### [TO DO]
Your task is to copy the stretch of lines in the records below that begins with the line containing "Fundamental in algebraic" and ends with the line containing "computational geometry of higher degrees.", exactly as written, with nothing added.

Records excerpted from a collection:
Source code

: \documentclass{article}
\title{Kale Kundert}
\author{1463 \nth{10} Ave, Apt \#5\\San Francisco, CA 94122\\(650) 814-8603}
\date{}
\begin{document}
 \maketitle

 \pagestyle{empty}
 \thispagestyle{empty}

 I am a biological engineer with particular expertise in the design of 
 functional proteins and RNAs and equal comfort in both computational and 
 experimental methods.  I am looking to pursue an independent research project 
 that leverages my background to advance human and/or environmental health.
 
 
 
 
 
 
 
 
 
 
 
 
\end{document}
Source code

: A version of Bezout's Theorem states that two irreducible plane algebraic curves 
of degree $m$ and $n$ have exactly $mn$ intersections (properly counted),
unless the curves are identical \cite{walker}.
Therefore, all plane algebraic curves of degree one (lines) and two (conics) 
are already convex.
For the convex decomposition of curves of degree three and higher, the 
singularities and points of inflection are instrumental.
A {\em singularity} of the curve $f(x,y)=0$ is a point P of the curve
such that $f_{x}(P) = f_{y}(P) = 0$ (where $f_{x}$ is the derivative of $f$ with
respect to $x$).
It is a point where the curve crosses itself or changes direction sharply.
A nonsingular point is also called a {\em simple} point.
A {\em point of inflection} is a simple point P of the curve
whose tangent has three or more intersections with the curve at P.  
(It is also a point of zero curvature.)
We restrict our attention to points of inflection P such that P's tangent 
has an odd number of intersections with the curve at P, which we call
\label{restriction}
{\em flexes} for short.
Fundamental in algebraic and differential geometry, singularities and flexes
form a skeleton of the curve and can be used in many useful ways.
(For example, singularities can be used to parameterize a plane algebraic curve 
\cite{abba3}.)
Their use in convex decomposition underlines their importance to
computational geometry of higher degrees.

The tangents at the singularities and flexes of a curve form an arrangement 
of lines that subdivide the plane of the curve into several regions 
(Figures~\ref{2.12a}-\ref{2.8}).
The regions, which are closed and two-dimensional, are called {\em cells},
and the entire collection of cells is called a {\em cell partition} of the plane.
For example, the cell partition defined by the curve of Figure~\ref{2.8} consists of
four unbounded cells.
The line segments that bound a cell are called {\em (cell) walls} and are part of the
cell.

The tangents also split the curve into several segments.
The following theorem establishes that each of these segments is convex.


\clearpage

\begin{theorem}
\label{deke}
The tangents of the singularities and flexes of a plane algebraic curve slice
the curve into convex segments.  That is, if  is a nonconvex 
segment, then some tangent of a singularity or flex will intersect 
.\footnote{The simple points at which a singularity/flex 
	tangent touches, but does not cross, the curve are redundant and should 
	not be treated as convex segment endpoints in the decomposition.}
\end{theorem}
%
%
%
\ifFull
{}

### [EXPECTED OUTPUT]
Fundamental in algebraic and differential geometry, singularities and flexes
form a skeleton of the curve and can be used in many useful ways.
(For example, singularities can be used to parameterize a plane algebraic curve 
\cite{abba3}.)
Their use in convex decomposition underlines their importance to
computational geometry of higher degrees.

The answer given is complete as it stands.